(Beginning of INFORMATION)

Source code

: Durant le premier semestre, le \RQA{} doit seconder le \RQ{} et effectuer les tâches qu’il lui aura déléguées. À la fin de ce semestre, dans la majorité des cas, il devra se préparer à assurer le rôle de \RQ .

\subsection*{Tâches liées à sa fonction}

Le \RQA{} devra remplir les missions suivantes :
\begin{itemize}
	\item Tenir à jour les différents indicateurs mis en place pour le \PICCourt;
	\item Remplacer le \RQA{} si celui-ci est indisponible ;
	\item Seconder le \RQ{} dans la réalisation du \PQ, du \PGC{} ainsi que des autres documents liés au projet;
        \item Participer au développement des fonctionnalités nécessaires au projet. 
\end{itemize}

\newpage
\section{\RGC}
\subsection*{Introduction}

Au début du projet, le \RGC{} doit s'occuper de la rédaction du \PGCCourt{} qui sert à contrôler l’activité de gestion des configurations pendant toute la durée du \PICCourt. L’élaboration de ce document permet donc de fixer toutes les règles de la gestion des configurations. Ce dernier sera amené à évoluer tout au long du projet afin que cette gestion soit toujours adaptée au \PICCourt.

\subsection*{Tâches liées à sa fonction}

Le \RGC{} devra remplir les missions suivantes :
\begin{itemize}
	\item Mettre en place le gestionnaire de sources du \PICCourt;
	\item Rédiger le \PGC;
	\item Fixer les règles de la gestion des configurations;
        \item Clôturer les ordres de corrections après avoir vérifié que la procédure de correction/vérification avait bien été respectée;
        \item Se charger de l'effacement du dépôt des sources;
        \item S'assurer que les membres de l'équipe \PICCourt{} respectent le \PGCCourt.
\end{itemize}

(End of INFORMATION)

### ASSIGNED TASK
Please go through the data above and copy each line that has the word "configurations".

### EXERCISE SOLUTION
Au début du projet, le \RGC{} doit s'occuper de la rédaction du \PGCCourt{} qui sert à contrôler l’activité de gestion des configurations pendant toute la durée du \PICCourt. L’élaboration de ce document permet donc de fixer toutes les règles de la gestion des configurations. Ce dernier sera amené à évoluer tout au long du projet afin que cette gestion soit toujours adaptée au \PICCourt.
	\item Fixer les règles de la gestion des configurations;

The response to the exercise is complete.